How I Named My Newborn Child
An entertaining, and hopefully inspiring tale of a first generation Chinese American couple
We planned to have a baby and we found out we’re having a boy!
Now we have a daunting task awaiting us with a completely non-negotiable deadline. We’ve got to name the baby.
With my wife and I both being Chinese living in the U.S., we have a specific set of criteria we’d like for the name.
We wanted a name with a spelling that’s both a Western name (or an English word), and a valid romanized Chinese name (i.e. pin-yin). For example, John is out because there are no Chinese characters that spell out to J-o-h-n. On the other hand, Zhongxiang is out too because it’s a recognizable word from Chinese and is not a Western name or English word.
We wanted the name to be 2 Chinese characters. I have a single character name, I didn’t quite like the rhythm of it. For example, Kai is a great name, but it’s just a single character.
We wanted the name to be a generally accepted “boy’s name” in both English and Chinese. For example, while it might be possible to come up with Chinese characters that spell Maya so Chinese readers could see it as a boy's name, it’s out because the English name “Maya” is generally perceived as a girl’s name.
We wanted the name to have some meaning in both Chinese and English. For example, even though the name Luke satisfies the first 3 conditions, in Chinese, it sounds very much like a direct translation of the English name and doesn’t have a traditional Chinese meaning behind it.
We didn’t explicitly talk about this at first, but we realized we didn’t want a traditional or very typical name from another culture.

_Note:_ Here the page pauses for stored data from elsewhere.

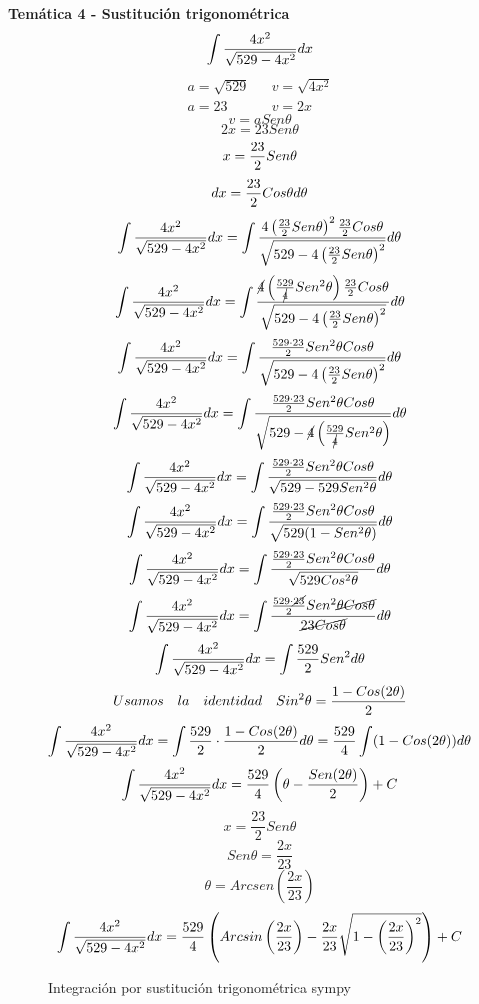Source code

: 





\textbf{Temática 4 - Sustitución trigonométrica}
\[\int\frac{4x^2}{\sqrt{529-4x^2}}dx\]
\[
    \begin{aligned}
        a=\sqrt{529} && v=\sqrt{4x^2} \\
        a=23 && v=2x
    \end{aligned}
\]
\[v=aSen\theta\]
\[2x=23Sen\theta\]
\[x=\frac{23}{2}Sen\theta\]
\[dx=\frac{23}{2}Cos\theta d\theta\]
\[\int\frac{4x^2}{\sqrt{529-4x^2}}dx=\int\frac{4\left(\frac{23}{2}Sen\theta\right)^2\frac{23}{2}Cos\theta}{\sqrt{529-4\left(\frac{23}{2}Sen\theta\right)^2}}d\theta\]
\[\int\frac{4x^2}{\sqrt{529-4x^2}}dx=\int\frac{\cancel{4}\left(\frac{529}{\cancel{4}}Sen^2\theta\right)\frac{23}{2}Cos\theta}{\sqrt{529-4\left(\frac{23}{2}Sen\theta\right)^2}}d\theta\]
\[\int\frac{4x^2}{\sqrt{529-4x^2}}dx=\int\frac{\frac{529\cdot23}{2}Sen^2\theta Cos\theta}{\sqrt{529-4\left(\frac{23}{2}Sen\theta\right)^2}}d\theta\]
\[\int\frac{4x^2}{\sqrt{529-4x^2}}dx=\int\frac{\frac{529\cdot23}{2}Sen^2\theta Cos\theta}{\sqrt{529-\cancel{4}\left(\frac{529}{\cancel{4}}Sen^2\theta\right)}}d\theta\]
\[\int\frac{4x^2}{\sqrt{529-4x^2}}dx=\int\frac{\frac{529\cdot23}{2}Sen^2\theta Cos\theta}{\sqrt{529-529Sen^2\theta}}d\theta\]
\[\int\frac{4x^2}{\sqrt{529-4x^2}}dx=\int\frac{\frac{529\cdot23}{2}Sen^2\theta Cos\theta}{\sqrt{529(1-Sen^2\theta)}}d\theta\]
\[\int\frac{4x^2}{\sqrt{529-4x^2}}dx=\int\frac{\frac{529\cdot23}{2}Sen^2\theta Cos\theta}{\sqrt{529Cos^2\theta}}d\theta\]
\[\int\frac{4x^2}{\sqrt{529-4x^2}}dx=\int\frac{\frac{529\cdot\cancel{23}}{2}Sen^2\cancel{\theta Cos\theta}}{\cancel{23Cos\theta}}d\theta\]
\[\int\frac{4x^2}{\sqrt{529-4x^2}}dx=\int\frac{529}{2}Sen^2d\theta\]
\[
    \begin{aligned}
        Usamos && la && identidad && Sin^2\theta=\frac{1-Cos(2\theta)}{2}
    \end{aligned}
\]
\[\int\frac{4x^2}{\sqrt{529-4x^2}}dx=\int\frac{529}{2}\cdot\frac{1-Cos(2\theta)}{2} d\theta=\frac{529}{4}\int(1-Cos(2\theta))d\theta\]
\[\int\frac{4x^2}{\sqrt{529-4x^2}}dx=\frac{529}{4}\left(\theta-\frac{Sen(2\theta)}{2}\right)+C\]
\[x=\frac{23}{2}Sen\theta\]
\[Sen\theta=\frac{2x}{23}\]
\[\theta=Arcsen\left(\frac{2x}{23}\right)\]
\[\int\frac{4x^2}{\sqrt{529-4x^2}}dx=\frac{529}{4}\left(Arcsin\left(\frac{2x}{23}\right)-\frac{2x}{23}\sqrt{1-\left(\frac{2x}{23}\right)^2}\right) + C
\]

\begin{figure}[h]
    \begin{center}
        \caption{Integración por sustitución trigonométrica sympy}
    \end{center}
\end{figure}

For example, Yuri is a classical Eastern European or Slavic name. With my son not having any Slavic heritage, we didn’t want to have the dissonance between the person and the name.
First glance, this seemed like an impossible set of conditions. We thought so too. But we thought we’d give it a try anyway, and with 9 months of time, maybe we’d come up with something.
First 8 Months
We know the task is difficult, but we didn’t really put too much concentrated effort into it. We came up with and wrote down some names here and there when they popped into our heads, but none of them seemed entirely satisfactory.
We had names such as Luke, Lian, Timo, Jude. For quite some time, we really liked Timo and it was an acceptable back-up if we weren’t able to come up with anything else. It gave us some confidence that finding a “perfect” name is still possible.
Interestingly, there seem to be a lot more girl’s names that meet the conditions, for example, Miya, Lexi, Nina are all great choices.
3-4 Weeks to Due Date
With the due date coming up, we put more effort into coming up with more options. We found certain patterns that can give us a bunch of choices, such as Zimo, Zemo, Zeno, Chase, Channing but they also led to some rather uncommon ones, such as Size, Mice, Dice, Ate, Late, Mate, Make.
Of course, we asked ChatGPT for its help as well. Somewhat disappointingly, I couldn’t get ChatGPT to understand the first condition. It kept giving me Western names that aren’t valid Chinese pin-yin, no matter how I explained it.
At this point, we still liked Timo the most. But our hesitation was on condition 5. Since Timo is primarily of Finnish/Germanic origin, we’re not too sure about its cultural implications.
1 Week to Due Date
We weren’t able to make a lot of progress in coming up with more options, even with more frequent and intense discussions and brainstorming sessions.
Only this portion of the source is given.